Secondly, there’s Poe’s treatment of Jupiter, which is problematic to say the least. Jupiter is a former slave who refused to abandon Legrand even after he was freed. Poe probably intended Jupiter to serve as comic relief, but in reality his portrayal of the character is ridiculously stereotyped. And that’s a shame because Jupiter is the only sympathetic character in the entire story.
In particular, Jupiter’s dialect is head-scratchingly strange and hackneyed. Take this exchange between Jupiter and the narrator, for example:
“Well, Jup,” said I, “what is the matter now?—how is your master?”
“Why, to speak de troof, massa, him not so berry well as mought be.”
“Not well! I am truly sorry to hear it. What does he complain of?”
“Dar! dat’s it!—him neber plain ob notin—but him berry sick for all dat.”
“Very sick, Jupiter!—why didn’t you say so at once? Is he confined to bed?”
“No, dat he aint!—he aint find nowhar—dat’s just whar de shoe pinch—my mind is got to be berry hebby bout poor Massa Will.”
This is obviously nothing like how slaves (or anyone, for that matter) talked. It’s just a dialect that Poe made up, which in itself is a mystery. Poe spent plenty of time in the south during his military career, and grew up only a few blocks away from a slave market in Richmond, Virginia. It’s hard to believe he would have never spoken to a black person. Why wouldn’t he simply draw from what he knew instead of inventing a strange new dialect?
Of course, the obvious answer is that he was racist and didn’t GAF if Jupiter’s dialect was accurate or not as long as he “sounded black.” But perhaps Jupiter’s odd way of speaking might be a code within a code. Poe was known to hide messages into seemingly ordinary poems and stories, a special type of cryptography called steganography. The problem with steganography is that, once the rules of the secret message are set, you have to write around it, which could explain the odd spelling and format of Jupiter’s dialog. Some have speculated that Poe’s more oddly worded and organized works—like Eureka, his weird poetical essay on cosmology where he basically came up with the idea of the Big Bang—contain codes that have yet to be uncovered.
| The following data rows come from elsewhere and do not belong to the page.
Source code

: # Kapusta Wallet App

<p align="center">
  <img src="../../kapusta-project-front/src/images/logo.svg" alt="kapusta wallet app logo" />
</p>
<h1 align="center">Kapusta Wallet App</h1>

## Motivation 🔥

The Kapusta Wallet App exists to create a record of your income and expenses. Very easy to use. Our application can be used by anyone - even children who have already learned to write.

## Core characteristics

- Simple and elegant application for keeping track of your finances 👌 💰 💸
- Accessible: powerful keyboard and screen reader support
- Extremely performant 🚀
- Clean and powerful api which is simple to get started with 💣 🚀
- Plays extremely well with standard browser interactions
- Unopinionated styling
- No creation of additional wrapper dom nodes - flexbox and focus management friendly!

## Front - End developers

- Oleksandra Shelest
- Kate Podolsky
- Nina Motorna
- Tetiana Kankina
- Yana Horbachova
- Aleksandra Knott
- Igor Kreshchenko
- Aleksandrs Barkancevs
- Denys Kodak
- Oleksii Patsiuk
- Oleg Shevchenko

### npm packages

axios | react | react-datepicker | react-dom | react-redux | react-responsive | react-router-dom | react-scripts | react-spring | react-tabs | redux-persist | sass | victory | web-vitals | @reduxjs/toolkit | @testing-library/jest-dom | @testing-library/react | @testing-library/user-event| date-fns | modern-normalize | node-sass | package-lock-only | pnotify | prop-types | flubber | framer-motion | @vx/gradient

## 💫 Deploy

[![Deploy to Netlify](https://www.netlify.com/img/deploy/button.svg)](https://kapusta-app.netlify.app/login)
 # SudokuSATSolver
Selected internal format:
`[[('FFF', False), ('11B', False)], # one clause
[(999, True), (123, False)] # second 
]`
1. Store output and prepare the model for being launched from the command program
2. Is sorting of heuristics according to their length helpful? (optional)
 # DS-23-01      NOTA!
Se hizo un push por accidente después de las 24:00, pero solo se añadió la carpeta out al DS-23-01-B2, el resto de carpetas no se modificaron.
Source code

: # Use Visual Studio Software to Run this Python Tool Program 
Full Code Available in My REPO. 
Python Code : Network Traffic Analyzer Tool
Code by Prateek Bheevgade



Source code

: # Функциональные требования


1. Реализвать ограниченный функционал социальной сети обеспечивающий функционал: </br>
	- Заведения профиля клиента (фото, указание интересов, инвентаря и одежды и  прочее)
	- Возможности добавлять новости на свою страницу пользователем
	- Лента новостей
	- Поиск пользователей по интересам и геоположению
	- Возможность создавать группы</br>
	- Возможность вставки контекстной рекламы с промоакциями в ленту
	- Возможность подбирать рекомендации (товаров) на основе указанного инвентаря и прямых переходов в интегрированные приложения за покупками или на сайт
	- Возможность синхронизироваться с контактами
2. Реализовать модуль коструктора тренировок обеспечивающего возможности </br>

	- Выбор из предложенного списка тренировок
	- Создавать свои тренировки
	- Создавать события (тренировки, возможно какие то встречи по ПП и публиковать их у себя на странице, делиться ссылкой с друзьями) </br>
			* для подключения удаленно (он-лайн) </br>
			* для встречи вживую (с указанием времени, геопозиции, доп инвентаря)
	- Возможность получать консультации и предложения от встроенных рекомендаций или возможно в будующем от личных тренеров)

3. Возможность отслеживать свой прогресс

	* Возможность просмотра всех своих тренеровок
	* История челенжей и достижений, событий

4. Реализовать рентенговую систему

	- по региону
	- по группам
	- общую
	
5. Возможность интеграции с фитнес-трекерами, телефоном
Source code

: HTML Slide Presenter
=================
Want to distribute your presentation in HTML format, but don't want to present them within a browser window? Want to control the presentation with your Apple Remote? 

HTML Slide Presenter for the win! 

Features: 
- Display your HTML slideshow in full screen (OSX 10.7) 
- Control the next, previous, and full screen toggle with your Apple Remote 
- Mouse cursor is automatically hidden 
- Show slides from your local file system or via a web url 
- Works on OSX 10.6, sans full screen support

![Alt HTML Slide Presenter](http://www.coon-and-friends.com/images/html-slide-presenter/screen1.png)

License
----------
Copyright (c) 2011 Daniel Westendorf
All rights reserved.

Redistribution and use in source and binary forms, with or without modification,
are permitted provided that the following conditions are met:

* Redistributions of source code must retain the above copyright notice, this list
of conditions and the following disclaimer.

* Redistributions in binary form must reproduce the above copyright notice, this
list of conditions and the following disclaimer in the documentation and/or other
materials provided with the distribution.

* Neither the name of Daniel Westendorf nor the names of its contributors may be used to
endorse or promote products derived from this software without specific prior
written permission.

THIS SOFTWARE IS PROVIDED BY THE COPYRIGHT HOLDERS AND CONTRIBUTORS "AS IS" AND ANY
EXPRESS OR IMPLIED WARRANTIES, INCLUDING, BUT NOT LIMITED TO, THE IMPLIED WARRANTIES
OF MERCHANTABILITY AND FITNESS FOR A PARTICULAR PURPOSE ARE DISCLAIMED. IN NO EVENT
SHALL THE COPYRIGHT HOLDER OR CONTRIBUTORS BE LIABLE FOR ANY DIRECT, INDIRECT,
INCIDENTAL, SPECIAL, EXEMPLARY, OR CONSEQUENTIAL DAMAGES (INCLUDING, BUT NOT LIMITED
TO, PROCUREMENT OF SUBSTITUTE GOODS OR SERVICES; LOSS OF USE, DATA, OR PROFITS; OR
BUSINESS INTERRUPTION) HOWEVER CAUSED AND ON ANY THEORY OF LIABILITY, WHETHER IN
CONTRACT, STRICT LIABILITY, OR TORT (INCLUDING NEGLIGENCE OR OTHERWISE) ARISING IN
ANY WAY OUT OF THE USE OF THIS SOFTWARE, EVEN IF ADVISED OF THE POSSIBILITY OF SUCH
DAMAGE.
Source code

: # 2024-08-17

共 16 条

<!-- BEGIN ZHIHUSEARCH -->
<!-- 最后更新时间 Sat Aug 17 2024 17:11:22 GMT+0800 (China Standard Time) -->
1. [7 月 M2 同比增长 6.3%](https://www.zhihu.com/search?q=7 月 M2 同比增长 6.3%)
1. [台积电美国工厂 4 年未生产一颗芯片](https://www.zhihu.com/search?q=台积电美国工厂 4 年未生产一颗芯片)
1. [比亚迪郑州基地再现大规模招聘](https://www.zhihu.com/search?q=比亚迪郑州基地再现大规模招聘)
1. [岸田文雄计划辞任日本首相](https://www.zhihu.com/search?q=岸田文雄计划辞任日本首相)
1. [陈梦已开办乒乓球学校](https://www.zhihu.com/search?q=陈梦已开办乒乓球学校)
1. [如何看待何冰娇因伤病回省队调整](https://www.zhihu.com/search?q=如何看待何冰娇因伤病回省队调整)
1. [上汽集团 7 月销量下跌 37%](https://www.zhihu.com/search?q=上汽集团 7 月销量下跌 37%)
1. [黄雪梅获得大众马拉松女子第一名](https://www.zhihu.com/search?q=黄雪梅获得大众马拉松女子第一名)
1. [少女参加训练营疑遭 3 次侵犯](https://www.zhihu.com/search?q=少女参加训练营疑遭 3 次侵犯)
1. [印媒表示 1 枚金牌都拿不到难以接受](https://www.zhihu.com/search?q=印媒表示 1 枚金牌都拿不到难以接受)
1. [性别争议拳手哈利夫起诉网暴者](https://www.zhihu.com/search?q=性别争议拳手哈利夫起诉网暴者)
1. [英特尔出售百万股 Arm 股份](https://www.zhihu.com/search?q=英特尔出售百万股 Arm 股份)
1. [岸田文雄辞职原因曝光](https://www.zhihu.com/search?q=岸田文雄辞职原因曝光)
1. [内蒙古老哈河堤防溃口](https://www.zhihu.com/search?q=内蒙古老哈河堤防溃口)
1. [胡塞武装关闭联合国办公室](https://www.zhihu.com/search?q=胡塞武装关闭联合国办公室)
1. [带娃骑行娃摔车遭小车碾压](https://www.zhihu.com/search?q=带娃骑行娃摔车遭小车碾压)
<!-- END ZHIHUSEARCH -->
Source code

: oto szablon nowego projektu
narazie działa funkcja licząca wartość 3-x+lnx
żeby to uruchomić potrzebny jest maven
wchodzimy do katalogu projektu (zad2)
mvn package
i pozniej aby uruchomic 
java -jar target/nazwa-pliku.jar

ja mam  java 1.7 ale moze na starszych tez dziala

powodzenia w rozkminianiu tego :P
The idea that Jupiter might be speaking in code doesn’t negate Poe’s treatment of the character, and it might not even be true. But it does show what kind of story The Gold-Bug is, and why it inspired so many people both artistically and scientifically. On the surface it’s a riddle within a riddle: The riddle of what’s wrong with Legrand while he solves the riddle of Captain Kidd’s treasure. But the riddle never feels fully revealed. There’s always a sense that there’s more to the story—an obsession not fully quenched, or only just begun to foster. In The Gold-Bug, as in so many of Poe’s stories, one’s left feeling it only scratches the surface of what the man himself knew.
*There are actually two exceptions, but that’s too complicated to go into detail here.